_Extracted data_.
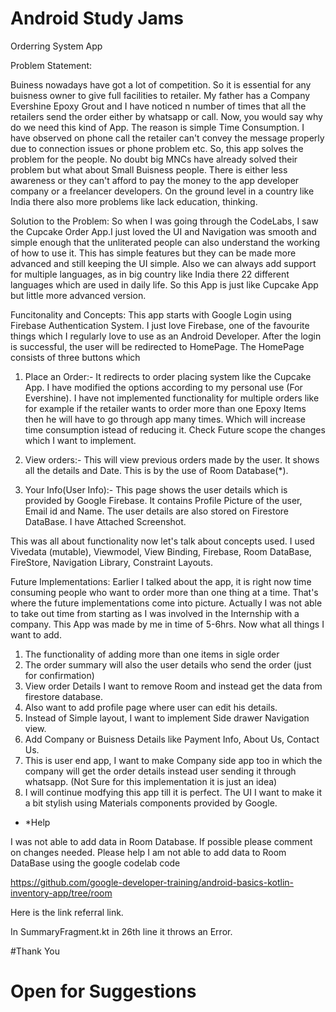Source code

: # Android Study Jams

Orderring System App

Problem Statement:

Buiness nowadays have got a lot of competition. So it is essential for any buisness owner to give full facilities to retailer. My father has a Company Evershine Epoxy Grout and I have noticed n number of times that all the retailers send the order either by whatsapp or call. Now, you would say why do we need this kind of App. The reason is simple Time Consumption. I have observed on phone call the retailer can't convey the message properly due to connection issues or phone problem etc. So, this app solves the problem for the people. No doubt big MNCs have already solved their problem but what about Small Buisness people. There is either less awareness or they can't afford to pay the money to the app developer company or a freelancer developers. On the ground level in a country like India there also more problems like lack education, thinking.


Solution to the Problem: 
So when I was going through the CodeLabs, I saw the Cupcake Order App.I just loved the UI and Navigation was smooth and simple enough that the unliterated people can also understand the working of how to use it. This has simple features but they can be made more advanced and still keeping the UI simple. Also we can always add support for multiple languages, as in big country like India there 22 different languages which are used in daily life. So this App is just like Cupcake App but little more advanced version.

Funcitonality and Concepts:
This app starts with Google Login using Firebase Authentication System. I just love Firebase, one of the favourite things which I regularly love to use as an Android Developer. After the login is successful, the user will be redirected to HomePage. The HomePage consists of three buttons which 

1. Place an Order:- It redirects to order placing system like the Cupcake App. I have modified the options according to my personal use (For Evershine). I have not implemented functionality for multiple orders like for example if the retailer wants to order more than one Epoxy Items then he will have to go through app many times. Which will increase time consumption istead of reducing it. Check Future scope the changes which I want to implement.

2. View orders:- This will view previous orders made by the user. It shows all the details and Date. This is by the use of Room Database(*).

3. Your Info(User Info):- This page shows the user details which is provided by Google Firebase. It contains Profile Picture of the user, Email id and Name. The user details are also stored on Firestore DataBase. I have Attached Screenshot.

This was all about functionality now let's talk about concepts used. I used Vivedata (mutable), Viewmodel, View Binding, Firebase, Room DataBase, FireStore, Navigation Library, Constraint Layouts.

Future Implementations:
Earlier I talked about the app, it is right now time consuming people who want to order more than one thing at a time. That's where the future implementations come into picture. Actually I was not able to take out time from starting as I was involved in the Internship with a company. This App was made by me in time of 5-6hrs. Now what all things I want to add.
1. The functionality of adding more than one items in sigle order
2. The order summary will also the user details who send the order (just for confirmation)
3. View order Details I want to remove Room and instead get the data from firestore database.
4. Also want to add profile page where user can edit his details.
5. Instead of Simple layout, I want to implement Side drawer Navigation view. 
6. Add Company or Buisness Details like Payment Info, About Us, Contact Us.
7. This is user end app, I want to make Company side app too in which the company will get the order details instead user sending it through whatsapp. (Not Sure for this implementation it is just an idea)
8. I will continue modfying this app till it is perfect. The UI I want to make it a bit stylish using Materials components provided by Google.


* *Help

I was not able to add data in Room Database. If possible please comment on changes needed.
Please help I am not able to add data to Room DataBase using the google codelab code

https://github.com/google-developer-training/android-basics-kotlin-inventory-app/tree/room

Here is the link referral link.

In SummaryFragment.kt in 26th line it throws an Error.


#Thank You 
# Open for Suggestions
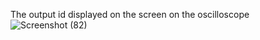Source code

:The output id displayed on the screen on the oscilloscope
![Screenshot (82)](https://user-images.githubusercontent.com/89625213/133554772-7806f66d-0b94-4b2a-b781-c6a3e39e72f1.png)
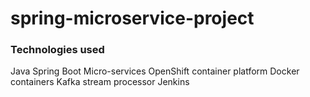 # spring-microservice-project

### Technologies used

Java
Spring Boot
Micro-services
OpenShift container platform
Docker containers
Kafka stream processor
Jenkins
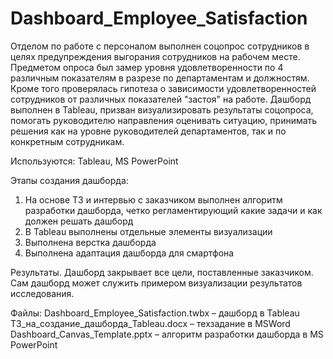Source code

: # Dashboard_Employee_Satisfaction

Отделом по работе с персоналом выполнен соцопрос сотрудников в целях предупреждения выгорания сотрудников на рабочем месте. Предметом опроса был замер уровня удовлетворенности по 4 различным показателям в разрезе по департаментам и должностям. Кроме того проверялась гипотеза о зависимости удовлетворенностей сотрудников от различных показателей "застоя" на работе. Дашборд выполнен в Tableau, призван визуализировать результаты соцопроса, помогать руководителю направления оценивать ситуацию, принимать решения как на уровне руководителей департаментов, так и по конкретным сотрудникам.

Используются: Tableau, MS PowerPoint

Этапы создания дашборда:
1.	На основе ТЗ и интервью с заказчиком выполнен алгоритм разработки дашборда, четко регламентирующий какие задачи и как должен решать дашборд
2.	В Tableau выполнены отдельные элементы визуализации
3.	Выполнена верстка дашборда
4.	Выполнена адаптация дашборда для смартфона

Результаты. Дашборд закрывает все цели, поставленные заказчиком. Сам дашборд может служить примером визуализации результатов исследования. 

Файлы:
Dashboard_Employee_Satisfaction.twbx – дашборд в Tableau
ТЗ_на_создание_дашборда_Tableau.docx – техзадание в MSWord
Dashboard_Canvas_Template.pptx – алгоритм разработки дашборда в MS PowerPoint
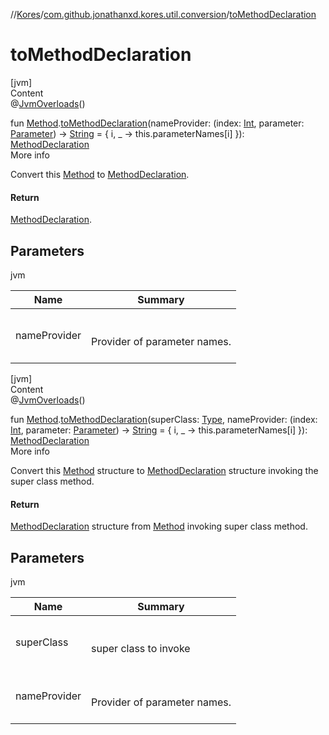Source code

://[Kores](../index.md)/[com.github.jonathanxd.kores.util.conversion](index.md)/[toMethodDeclaration](to-method-declaration.md)



# toMethodDeclaration  
[jvm]  
Content  
@[JvmOverloads](https://kotlinlang.org/api/latest/jvm/stdlib/kotlin.jvm/-jvm-overloads/index.html)()  
  
fun [Method](https://docs.oracle.com/javase/8/docs/api/java/lang/reflect/Method.html).[toMethodDeclaration](to-method-declaration.md)(nameProvider: (index: [Int](https://kotlinlang.org/api/latest/jvm/stdlib/kotlin/-int/index.html), parameter: [Parameter](https://docs.oracle.com/javase/8/docs/api/java/lang/reflect/Parameter.html)) -> [String](https://kotlinlang.org/api/latest/jvm/stdlib/kotlin/-string/index.html) = { i, _ -> this.parameterNames[i] }): [MethodDeclaration](../com.github.jonathanxd.kores.base/-method-declaration/index.md)  
More info  


Convert this [Method](https://docs.oracle.com/javase/8/docs/api/java/lang/reflect/Method.html) to [MethodDeclaration](../com.github.jonathanxd.kores.base/-method-declaration/index.md).



#### Return  


[MethodDeclaration](../com.github.jonathanxd.kores.base/-method-declaration/index.md).



## Parameters  
  
jvm  
  
|  Name|  Summary| 
|---|---|
| <a name="com.github.jonathanxd.kores.util.conversion//toMethodDeclaration/java.lang.reflect.Method#kotlin.Function2[kotlin.Int,java.lang.reflect.Parameter,kotlin.String]/PointingToDeclaration/"></a>nameProvider| <a name="com.github.jonathanxd.kores.util.conversion//toMethodDeclaration/java.lang.reflect.Method#kotlin.Function2[kotlin.Int,java.lang.reflect.Parameter,kotlin.String]/PointingToDeclaration/"></a><br><br>Provider of parameter names.<br><br>
  
  


[jvm]  
Content  
@[JvmOverloads](https://kotlinlang.org/api/latest/jvm/stdlib/kotlin.jvm/-jvm-overloads/index.html)()  
  
fun [Method](https://docs.oracle.com/javase/8/docs/api/java/lang/reflect/Method.html).[toMethodDeclaration](to-method-declaration.md)(superClass: [Type](https://docs.oracle.com/javase/8/docs/api/java/lang/reflect/Type.html), nameProvider: (index: [Int](https://kotlinlang.org/api/latest/jvm/stdlib/kotlin/-int/index.html), parameter: [Parameter](https://docs.oracle.com/javase/8/docs/api/java/lang/reflect/Parameter.html)) -> [String](https://kotlinlang.org/api/latest/jvm/stdlib/kotlin/-string/index.html) = { i, _ -> this.parameterNames[i] }): [MethodDeclaration](../com.github.jonathanxd.kores.base/-method-declaration/index.md)  
More info  


Convert this [Method](https://docs.oracle.com/javase/8/docs/api/java/lang/reflect/Method.html) structure to [MethodDeclaration](../com.github.jonathanxd.kores.base/-method-declaration/index.md) structure invoking the super class method.



#### Return  


[MethodDeclaration](../com.github.jonathanxd.kores.base/-method-declaration/index.md) structure from [Method](https://docs.oracle.com/javase/8/docs/api/java/lang/reflect/Method.html) invoking super class method.



## Parameters  
  
jvm  
  
|  Name|  Summary| 
|---|---|
| <a name="com.github.jonathanxd.kores.util.conversion//toMethodDeclaration/java.lang.reflect.Method#java.lang.reflect.Type#kotlin.Function2[kotlin.Int,java.lang.reflect.Parameter,kotlin.String]/PointingToDeclaration/"></a>superClass| <a name="com.github.jonathanxd.kores.util.conversion//toMethodDeclaration/java.lang.reflect.Method#java.lang.reflect.Type#kotlin.Function2[kotlin.Int,java.lang.reflect.Parameter,kotlin.String]/PointingToDeclaration/"></a><br><br>super class to invoke<br><br>
| <a name="com.github.jonathanxd.kores.util.conversion//toMethodDeclaration/java.lang.reflect.Method#java.lang.reflect.Type#kotlin.Function2[kotlin.Int,java.lang.reflect.Parameter,kotlin.String]/PointingToDeclaration/"></a>nameProvider| <a name="com.github.jonathanxd.kores.util.conversion//toMethodDeclaration/java.lang.reflect.Method#java.lang.reflect.Type#kotlin.Function2[kotlin.Int,java.lang.reflect.Parameter,kotlin.String]/PointingToDeclaration/"></a><br><br>Provider of parameter names.<br><br>
  
  



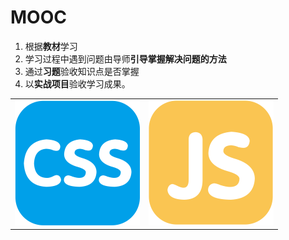 # MOOC

1. 根据**教材**学习
2. 学习过程中遇到问题由导师**引导掌握解决问题的方法**
3. 通过**习题**验收知识点是否掌握
4. 以**实战项目**验收学习成果。

<table>
    <tr>
        <td>
            <a href="./css/README.md" ><img width="200" height="200" src="./media/css/logo.svg" /></a>
        </td>
        <td>
            <img width="200" height="200" src="./media/js/logo.svg" />
        </td>
    </tr>
</table>
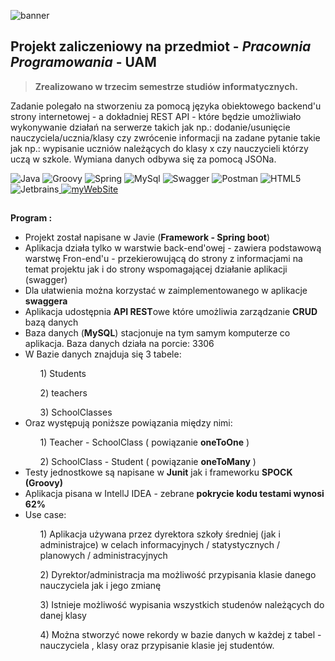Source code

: 
![banner](https://raw.githubusercontent.com/Education-IT/Headteacher-API/main/images/banner%20(1).png)
## Projekt zaliczeniowy na przedmiot - *Pracownia Programowania* - **UAM**

> **Zrealizowano w trzecim semestrze studiów informatycznych.**

Zadanie polegało na stworzeniu za pomocą języka obiektowego backend'u strony internetowej - a dokładniej REST API - które będzie umożliwiało wykonywanie działań na serwerze takich jak np.: dodanie/usunięcie nauczyciela/ucznia/klasy czy zwrócenie informacji na zadane pytanie takie jak np.: wypisanie uczniów należących do klasy x czy nauczycieli którzy uczą w szkole. Wymiana danych odbywa się za pomocą JSONa. 

![Java](https://img.shields.io/badge/Java-ED8B00?style=for-the-badge&logo=java&logoColor=white) ![Groovy](https://img.shields.io/badge/Apache%20Groovy-4298B8.svg?style=for-the-badge&logo=Apache-Groovy&logoColor=white)  ![Spring](https://img.shields.io/badge/Spring-6DB33F?style=for-the-badge&logo=spring&logoColor=white) ![MySql](https://img.shields.io/badge/MySQL-4479A1.svg?style=for-the-badge&logo=MySQL&logoColor=white) ![Swagger](https://img.shields.io/badge/Swagger-85EA2D.svg?style=for-the-badge&logo=Swagger&logoColor=black) ![Postman](https://img.shields.io/badge/Postman-FF6C37.svg?style=for-the-badge&logo=Postman&logoColor=white) ![HTML5](https://img.shields.io/badge/HTML5-E34F26.svg?style=for-the-badge&logo=HTML5&logoColor=white) ![Jetbrains](https://img.shields.io/badge/JetBrains-000000.svg?style=for-the-badge&logo=JetBrains&logoColor=white)[ ![myWebSite](https://img.shields.io/badge/website-000000?style=for-the-badge&logo=About.me&logoColor=white)](https://education-it.pl/)
 ## 
**Program :**
<ul>

<li>Projekt został napisane w Javie (<b>Framework - Spring boot</b>)</li>

<li>Aplikacja działa tylko w warstwie back-end'owej - zawiera podstawową warstwę Fron-end'u - przekierowującą do strony z informacjami na temat projektu jak i do strony wspomagającej działanie aplikacji (swagger) </li>

<li>Dla ułatwienia można korzystać w zaimplementowanego w aplikacje <b>swaggera</b></li>

<li>Aplikacja udostępnia <b>API REST</b>owe które umożliwia zarządzanie <b>CRUD</b> bazą danych</li>

<li>Baza danych (<b>MySQL</b>) stacjonuje na tym samym komputerze co aplikacja. Baza danych działa na porcie: 3306</li>
<li>W Bazie danych znajduja się 3 tabele:</li>
<ol>1) Students </ol>
<ol>2) teachers </ol>
<ol>3) SchoolClasses</ol>
<li>Oraz występują poniższe powiązania między nimi:</li>
<ol>1) Teacher - SchoolClass ( powiązanie <b>oneToOne</b> )</ol>

<ol>2) SchoolClass - Student ( powiązanie <b>oneToMany</b> )</ol>

<li>Testy jednostkowe są napisane w <b>Junit</b> jak i frameworku <b>SPOCK (Groovy)</b></li>

<li>Aplikacja pisana w IntellJ IDEA - zebrane <b>pokrycie kodu testami wynosi 62%</b></li>

<li>Use case:</li>

<ol>1) Aplikacja używana przez dyrektora szkoły średniej (jak i administrajce) w celach informacyjnych / statystycznych / planowych / administracyjnych </ol>

<ol>2) Dyrektor/administracja ma możliwość przypisania klasie danego nauczyciela jak i jego zmianę</ol>

<ol>3) Istnieje możliwość wypisania wszystkich studenów należących do danej klasy</ol>

<ol>4) Można stworzyć nowe rekordy w bazie danych w każdej z tabel - nauczyciela , klasy oraz przypisanie klasie jej studentów.</ol>

</ul>
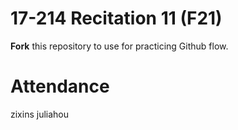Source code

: # 17-214 Recitation 11 (F21)
**Fork** this repository to use for practicing Github flow.

# Attendance
zixins
juliahou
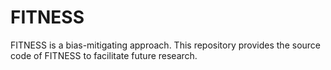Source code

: # FITNESS
FITNESS is a bias-mitigating approach. This repository provides the source code of FITNESS to facilitate future research.

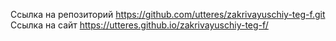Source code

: Ссылка на репозиторий https://github.com/utteres/zakrivayuschiy-teg-f.git
Cсылка на сайт https://utteres.github.io/zakrivayuschiy-teg-f/

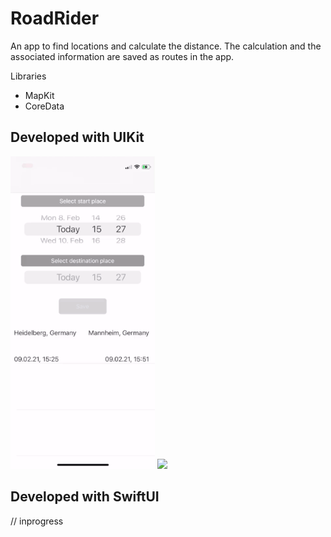 # RoadRider 
An app to find locations and calculate the distance. The calculation and the associated information are saved as routes in the app.

Libraries
* MapKit
* CoreData


## Developed with UIKit

<p float="left">
<img src="https://github.com/taioo/route-rider/blob/master/attachment/w.gif" height="500"/>
<img src="https://github.com/taioo/route-rider/blob/master/attachment/d.gif"  height="500"/>
</p>

## Developed with SwiftUI

// inprogress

_Task item_. Of the lines above, output exactly those from the line bearing "Используются: Tableau, MS PowerPoint" through the line bearing "Результаты. Дашборд закрывает", inclusive.

_Answer section_.
Используются: Tableau, MS PowerPoint

Этапы создания дашборда:
1.	На основе ТЗ и интервью с заказчиком выполнен алгоритм разработки дашборда, четко регламентирующий какие задачи и как должен решать дашборд
2.	В Tableau выполнены отдельные элементы визуализации
3.	Выполнена верстка дашборда
4.	Выполнена адаптация дашборда для смартфона

Результаты. Дашборд закрывает все цели, поставленные заказчиком. Сам дашборд может служить примером визуализации результатов исследования. 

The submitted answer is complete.